Personal information
- Date of birth: 30 September 1996 (age 29)
- Place of birth: Majac, Podujevë, FR Yugoslavia
- Height: 1.85 m (6 ft 1 in)
- Position: Centre-back

Team information
- Current team: Torino
- Number: 44

Youth career
- 2010–2015: 2 Korriku

Senior career*
- Years: Team / Apps / (Gls)
- 2015–2016: 2 Korriku / 0 / (0)
- 2015–2016: → Prishtina (loan) / 9 / (0)
- 2016–2020: Hajduk Split / 84 / (2)
- 2017–2018: → Hajduk Split II / 5 / (0)
- 2020–2021: Spezia / 17 / (1)
- 2021–2025: Empoli / 100 / (0)
- 2025–: Torino / 25 / (0)

International career^{‡}
- 2015: Albania U21 / 1 / (0)
- 2017–2018: Kosovo U21 / 9 / (0)
- 2018: Kosovo / 1 / (0)
- 2018–: Albania / 48 / (3)

= Ardian Ismajli =

Albanian footballer (born 1996)

Ardian Ismajli (/sq/; born 30 September 1996) is a professional footballer who plays as a centre-back for club Torino.

Ismajli began his career at 2 Korriku and gained first-team experience on loan at Prishtina before moving to Croatian side Hajduk Split, where he made over 80 appearances. He later played in Serie A for Spezia and Empoli, reaching 100 league appearances with the latter, before joining Torino in 2025.

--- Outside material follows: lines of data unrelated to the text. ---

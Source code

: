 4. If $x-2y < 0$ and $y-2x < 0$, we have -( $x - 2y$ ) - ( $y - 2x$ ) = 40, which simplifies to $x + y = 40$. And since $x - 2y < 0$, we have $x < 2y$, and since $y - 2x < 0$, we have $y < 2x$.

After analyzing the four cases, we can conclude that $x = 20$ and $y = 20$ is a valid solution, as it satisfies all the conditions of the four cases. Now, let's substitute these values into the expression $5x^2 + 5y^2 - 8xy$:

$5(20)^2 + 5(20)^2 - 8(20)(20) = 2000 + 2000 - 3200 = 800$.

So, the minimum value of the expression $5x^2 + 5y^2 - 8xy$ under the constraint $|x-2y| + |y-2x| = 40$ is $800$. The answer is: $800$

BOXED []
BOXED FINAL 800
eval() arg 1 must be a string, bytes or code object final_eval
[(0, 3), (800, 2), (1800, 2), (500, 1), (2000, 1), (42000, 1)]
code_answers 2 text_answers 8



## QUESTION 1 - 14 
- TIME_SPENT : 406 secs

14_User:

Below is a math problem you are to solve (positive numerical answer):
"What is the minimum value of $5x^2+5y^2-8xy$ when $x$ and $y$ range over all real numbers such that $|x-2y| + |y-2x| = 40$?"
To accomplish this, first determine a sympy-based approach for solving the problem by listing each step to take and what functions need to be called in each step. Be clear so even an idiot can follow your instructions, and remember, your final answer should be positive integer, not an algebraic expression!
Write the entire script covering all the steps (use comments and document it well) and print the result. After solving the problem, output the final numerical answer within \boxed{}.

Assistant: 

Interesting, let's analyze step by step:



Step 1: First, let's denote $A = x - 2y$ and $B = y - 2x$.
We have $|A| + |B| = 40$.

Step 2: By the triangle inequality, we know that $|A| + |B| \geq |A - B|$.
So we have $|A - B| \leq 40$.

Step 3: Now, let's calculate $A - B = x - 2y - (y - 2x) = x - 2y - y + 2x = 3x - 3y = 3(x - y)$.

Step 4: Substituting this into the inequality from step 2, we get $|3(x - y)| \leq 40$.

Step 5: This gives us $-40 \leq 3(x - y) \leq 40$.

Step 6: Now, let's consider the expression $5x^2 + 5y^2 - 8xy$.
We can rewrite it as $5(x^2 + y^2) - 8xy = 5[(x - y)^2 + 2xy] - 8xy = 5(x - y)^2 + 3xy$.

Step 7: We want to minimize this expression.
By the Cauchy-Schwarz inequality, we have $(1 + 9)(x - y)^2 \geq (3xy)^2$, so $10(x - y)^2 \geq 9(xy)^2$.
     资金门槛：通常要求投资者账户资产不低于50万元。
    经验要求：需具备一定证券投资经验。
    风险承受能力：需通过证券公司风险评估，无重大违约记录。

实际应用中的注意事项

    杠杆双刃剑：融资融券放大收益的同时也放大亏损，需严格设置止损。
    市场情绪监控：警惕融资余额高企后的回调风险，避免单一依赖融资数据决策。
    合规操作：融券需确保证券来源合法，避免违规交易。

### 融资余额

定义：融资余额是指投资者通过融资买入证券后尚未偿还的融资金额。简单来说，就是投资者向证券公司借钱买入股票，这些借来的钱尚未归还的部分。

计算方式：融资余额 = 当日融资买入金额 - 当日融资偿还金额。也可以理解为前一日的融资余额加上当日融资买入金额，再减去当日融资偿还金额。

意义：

Born in Kosovo, he initially represented his country of birth at youth and senior level before switching allegiance to the Albania national team, where he has been a frequent starter in major qualifying campaigns and was selected for the UEFA Euro 2024 finals.

==Club career==
===Early career===
Ismajli came through the youth system of First Football League of Kosovo side 2 Korriku in Pristina. As a teenager, Ismajli attracted interest from German clubs including Paderborn and Arminia Bielefeld, going on trial with the former after resolving initial visa issues, eventually spending two weeks with the club, and later training with the latter, where he impressed but did not remain in Germany.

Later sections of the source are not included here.